(Supplied material begins)
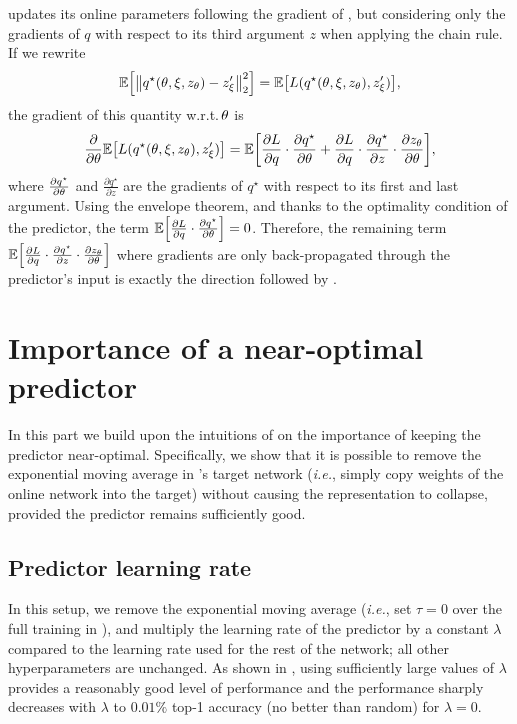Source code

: \algo updates its online parameters following the gradient of , but considering only the gradients of $q$ with respect to its third argument $z$ when applying the chain rule. If we rewrite
\begin{align}
    \EE{\normtwo{q^\star(\netparams, \targetparams, z_\netparams) - z'_\targetparams}^2} = 
    \EE{L(q^\star(\netparams, \targetparams, z_\netparams), z'_\targetparams)},
\end{align}
the gradient of this quantity w.r.t.\,$\netparams$ is
\begin{align}
    \frac{\partial}{\partial \netparams}
    \EE{L(q^\star(\netparams, \targetparams, z_\netparams), z'_\targetparams)} = 
    \EE{\frac{\partial L}{\partial q}\cdot\frac{\partial q^\star}{\partial \netparams} + 
    \frac{\partial L}{\partial q}\cdot\frac{\partial q^\star}{\partial z}\cdot\frac{\partial z_\netparams}{\partial \netparams}},
\end{align}
where $\frac{\partial q^\star}{\partial \netparams}$ and $\frac{\partial q^\star}{\partial z}$ are the gradients of $q^\star$ with respect to its first and last argument. 
Using the envelope theorem, and thanks to the optimality condition of the predictor, the term $\EE{\frac{\partial L}{\partial q}\cdot\frac{\partial q^\star}{\partial \netparams}} = 0$. Therefore, the remaining term $\EE{\frac{\partial L}{\partial q}\cdot\frac{\partial q^\star}{\partial z}\cdot\frac{\partial z_\netparams}{\partial \netparams}}$ where gradients are only back-propagated through the predictor's input is exactly the direction followed by \algo. 

\section{Importance of a near-optimal predictor}
\label{app:importance_no_pred}
In this part we build upon the intuitions of  on the importance of keeping the predictor near-optimal. Specifically, we show that it is possible to remove the exponential moving average in \algo's target network (\emph{i.e.}, simply copy weights of the online network into the target) without causing the representation to collapse, provided the predictor remains sufficiently good.

\subsection{Predictor learning rate}
In this setup, we remove the exponential moving average (\emph{i.e.}, set $\tau = 0$ over the full training in ), and multiply the learning rate of the predictor by a constant $\lambda$ compared to the learning rate used for the rest of the network; all other hyperparameters are unchanged. As shown in , using sufficiently large values of $\lambda$ provides a reasonably good level of performance 
and the performance sharply decreases with $\lambda$
to %
$0.01\%$ top-1 accuracy (no better than random) for $\lambda = 0$.

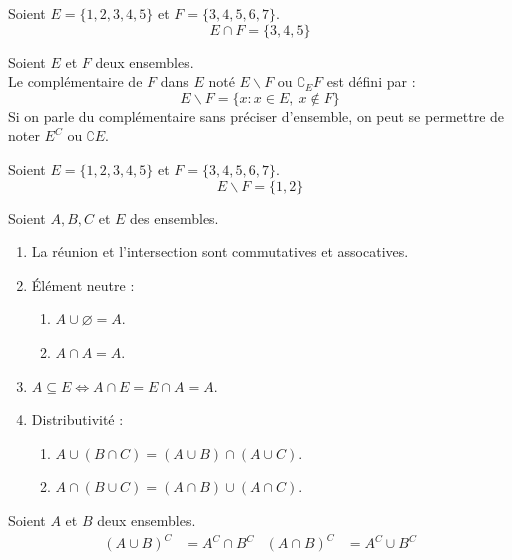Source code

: \begin{example}
	Soient $E = \{ 1, 2, 3, 4, 5 \}$ et $F = \{ 3, 4, 5, 6, 7 \}$.
	\[ E \cap F = \{ 3, 4, 5 \} \]
\end{example}

\begin{definition}
  Soient $E$ et $F$ deux ensembles. 
  \\
  Le complémentaire de $F$ dans $E$ noté $E \backslash F$ ou $\complement_E F$ est défini par :
  \[ E \backslash F = \{ x : x \in E,\ x \notin F \} \]
  Si on parle du complémentaire sans préciser d'ensemble, on peut se permettre de noter $E^C$ ou $\complement E$.
\end{definition}

\begin{example}
	Soient $E = \{ 1, 2, 3, 4, 5 \}$ et $F = \{ 3, 4, 5, 6, 7 \}$.
	\[ E \backslash F = \{ 1, 2 \} \]
\end{example}

\begin{proposition}
	Soient $A, B, C$ et $E$ des ensembles.
	\begin{enumerate}
		\item La réunion et l'intersection sont commutatives et assocatives.
		\item \'Elément neutre :
		\begin{enumerate}
			\item $A \cup \varnothing = A$.
			\item $A \cap A = A$.
		\end{enumerate}
		\item $A \subseteq E \iff A \cap E = E \cap A = A$.
		\item Distributivité :
		\begin{enumerate}
			\item $A \cup (B \cap C) = (A \cup B) \cap (A \cup C)$.
			\item $A \cap (B \cup C) = (A \cap B) \cup (A \cap C)$.
		\end{enumerate}
	\end{enumerate}
\end{proposition}

\begin{proposition}
  Soient $A$ et $B$ deux ensembles.
  \begin{align*}
    (A \cup B)^{C} &= A^{C} \cap B^{C} & (A \cap B)^{C} &= A^{C} \cup B^{C}
  \end{align*}
\end{proposition}

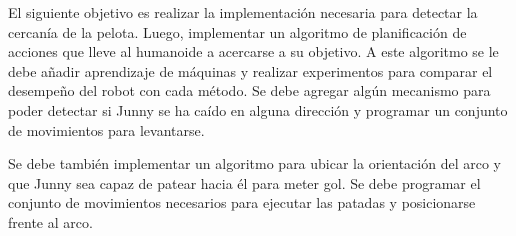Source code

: El siguiente objetivo es realizar la implementación necesaria para detectar la cercanía de la pelota. Luego, implementar un algoritmo de planificación de acciones que lleve al humanoide a acercarse a su objetivo. A este algoritmo se le debe añadir aprendizaje de máquinas y realizar experimentos para comparar el desempeño del robot con cada método. Se debe agregar algún mecanismo para poder detectar si Junny se ha caído en alguna dirección y programar un conjunto de movimientos para levantarse.   

Se debe también implementar un algoritmo para ubicar la orientación del arco y que Junny sea capaz de patear hacia él para meter gol. Se debe programar el conjunto de movimientos necesarios para ejecutar las patadas y posicionarse frente al arco. 





    
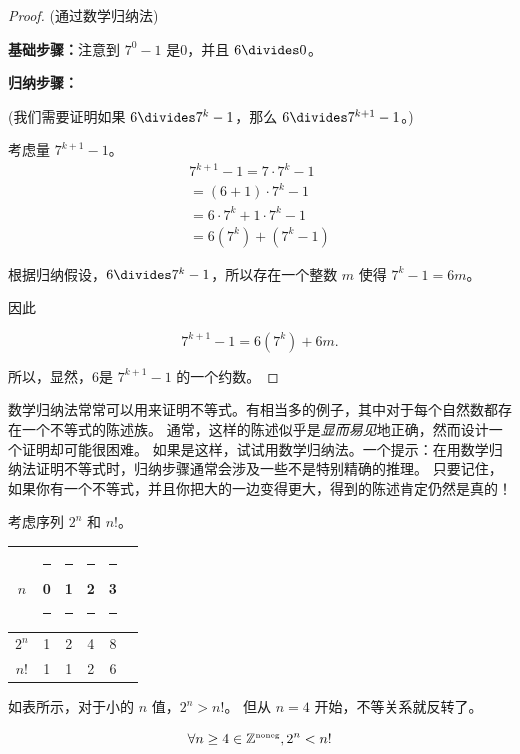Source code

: \begin{proof} (通过数学归纳法)


{\bf 基础步骤：}注意到 $7^0-1$ 是0，并且 $6 \divides 0$。

{\bf 归纳步骤：}

\noindent (我们需要证明如果 $6 \divides 7^k-1$，那么 $6 \divides 7^{k+1}-1$。)

\noindent 考虑量 $7^{k+1}-1$。
\begin{gather*}
7^{k+1}-1 = 7 \cdot 7^k -1 \\
 = (6 + 1) \cdot 7^k - 1 \\
 = 6 \cdot 7^k + 1 \cdot 7^k - 1\\
 = 6(7^k) + (7^k - 1)
\end{gather*}

\noindent 根据归纳假设，$6 \divides 7^k - 1$，所以存在一个整数 $m$ 使得 $7^k - 1 = 6m$。

因此

\[ 7^{k+1}-1 = 6(7^k) + 6m. \]

所以，显然，6是 $7^{k+1}-1$ 的一个约数。
\end{proof}

数学归纳法常常可以用来证明不等式。有相当多的例子，其中对于每个自然数都存在一个不等式的陈述族。
通常，这样的陈述似乎是\emph{显而易见}地正确，然而设计一个证明却可能很困难。
如果是这样，试试用数学归纳法。一个提示：在用数学归纳法证明不等式时，归纳步骤通常会涉及一些不是特别精确的推理。
只要记住，如果你有一个不等式，并且你把大的一边变得更大，得到的陈述肯定仍然是真的！

考虑序列 $2^n$ 和 $n!$。

\begin{center}
\begin{tabular}{c|ccccc}
$n$   & \rule{6pt}{0pt} 0 \rule{6pt}{0pt} & \rule{6pt}{0pt} 1 \rule{6pt}{0pt} &\rule{6pt}{0pt} 2 \rule{6pt}{0pt} & \rule{6pt}{0pt} 3 \rule{6pt}{0pt} & \\ \hline
$2^n$ & 1 & 2 & 4 & 8 & \\ \hline
$n!$  & 1 & 1 & 2 & 6 & \\
\end{tabular}
\end{center}

如表所示，对于小的 $n$ 值，$2^n > n!$。
但从 $n=4$ 开始，不等关系就反转了。

\begin{thm} 
\[ \forall n \geq 4 \in \Naturals, 2^n < n!
\]
\end{thm}

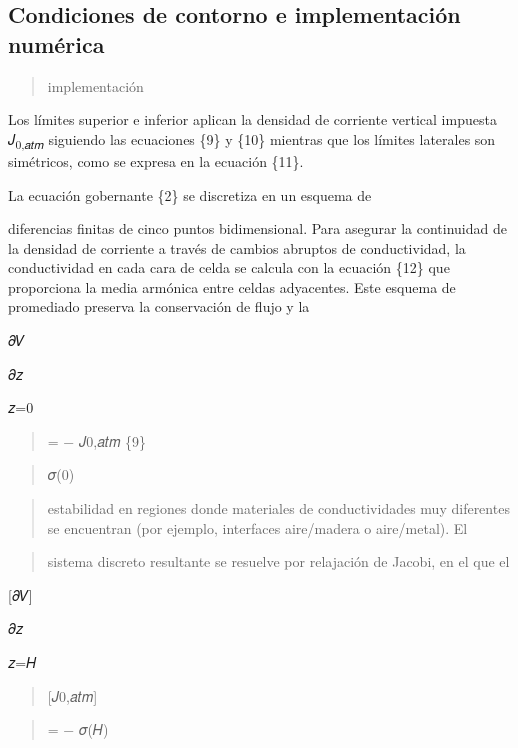 \documentclass[
]{article}
\begin{document}
\subsection{Condiciones de contorno e implementación
numérica}\label{condiciones-de-contorno-e-implementaciuxf3n-numuxe9rica}

\begin{quote}
implementación
\end{quote}

Los límites superior e inferior aplican la densidad de corriente
vertical impuesta 𝐽\textsubscript{0,𝑎𝑡𝑚} siguiendo las ecuaciones \{9\}
y \{10\} mientras que los límites laterales son simétricos, como se
expresa en la ecuación \{11\}.

La ecuación gobernante \{2\} se discretiza en un esquema de

diferencias finitas de cinco puntos bidimensional. Para asegurar la
continuidad de la densidad de corriente a través de cambios abruptos de
conductividad, la conductividad en cada cara de celda se calcula con la
ecuación \{12\} que proporciona la media armónica entre celdas
adyacentes. Este esquema de promediado preserva la conservación de flujo
y la

𝜕𝑉

𝜕𝑧

𝑧=0

\begin{quote}
= − 𝐽0,𝑎𝑡𝑚 \{9\}
\end{quote}

\begin{quote}
𝜎(0)
\end{quote}

\begin{quote}
estabilidad en regiones donde materiales de conductividades muy
diferentes se encuentran (por ejemplo, interfaces aire/madera o
aire/metal). El
\end{quote}

\begin{quote}
sistema discreto resultante se resuelve por relajación de Jacobi, en el
que el
\end{quote}

{[}𝜕𝑉{]}

𝜕𝑧

𝑧=𝐻

\begin{quote}
{[}𝐽0,𝑎𝑡𝑚{]}
\end{quote}

\begin{quote}
= − 𝜎(𝐻)
\end{quote}
\end{document}
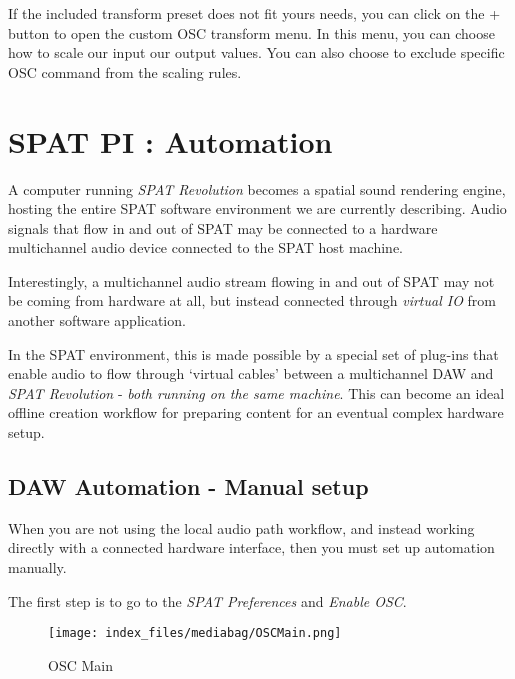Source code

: \documentclass[
  letterpaper,
  DIV=11,
  numbers=noendperiod]{scrreport}
\begin{document}
If the included transform preset does not fit yours needs, you can click
on the + button to open the custom OSC transform menu. In this menu, you
can choose how to scale our input our output values. You can also choose
to exclude specific OSC command from the scaling rules.

\hypertarget{spat-pi-automation}{%
\chapter{SPAT PI : Automation}\label{spat-pi-automation}}

A computer running \emph{SPAT Revolution} becomes a spatial sound
rendering engine, hosting the entire SPAT software environment we are
currently describing. Audio signals that flow in and out of SPAT may be
connected to a hardware multichannel audio device connected to the SPAT
host machine.

Interestingly, a multichannel audio stream flowing in and out of SPAT
may not be coming from hardware at all, but instead connected through
\emph{virtual IO} from another software application.

In the SPAT environment, this is made possible by a special set of
plug-ins that enable audio to flow through `virtual cables' between a
multichannel DAW and \emph{SPAT Revolution} - \emph{both running on the
same machine}. This can become an ideal offline creation workflow for
preparing content for an eventual complex hardware setup.

\hypertarget{daw-automation---manual-setup}{%
\section{DAW Automation - Manual
setup}\label{daw-automation---manual-setup}}

When you are not using the local audio path workflow, and instead
working directly with a connected hardware interface, then you must set
up automation manually.

The first step is to go to the \emph{SPAT Preferences} and \emph{Enable
OSC}.

\begin{figure}

{\centering \texttt{[image: index\_files/mediabag/OSCMain.png]}

}

\caption{OSC Main}

\end{figure}
\end{document}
(Supplied material ends)
■ What is being asked ■
Reproduce the lines from the one with "A computer running" to the end of the data exactly, leaving out every earlier line.

■ Your response ■
A computer running \emph{SPAT Revolution} becomes a spatial sound
rendering engine, hosting the entire SPAT software environment we are
currently describing. Audio signals that flow in and out of SPAT may be
connected to a hardware multichannel audio device connected to the SPAT
host machine.

Interestingly, a multichannel audio stream flowing in and out of SPAT
may not be coming from hardware at all, but instead connected through
\emph{virtual IO} from another software application.

In the SPAT environment, this is made possible by a special set of
plug-ins that enable audio to flow through `virtual cables' between a
multichannel DAW and \emph{SPAT Revolution} - \emph{both running on the
same machine}. This can become an ideal offline creation workflow for
preparing content for an eventual complex hardware setup.

\hypertarget{daw-automation---manual-setup}{%
\section{DAW Automation - Manual
setup}\label{daw-automation---manual-setup}}

When you are not using the local audio path workflow, and instead
working directly with a connected hardware interface, then you must set
up automation manually.

The first step is to go to the \emph{SPAT Preferences} and \emph{Enable
OSC}.

\begin{figure}

{\centering \texttt{[image: index\_files/mediabag/OSCMain.png]}

}

\caption{OSC Main}

\end{figure}
\end{document}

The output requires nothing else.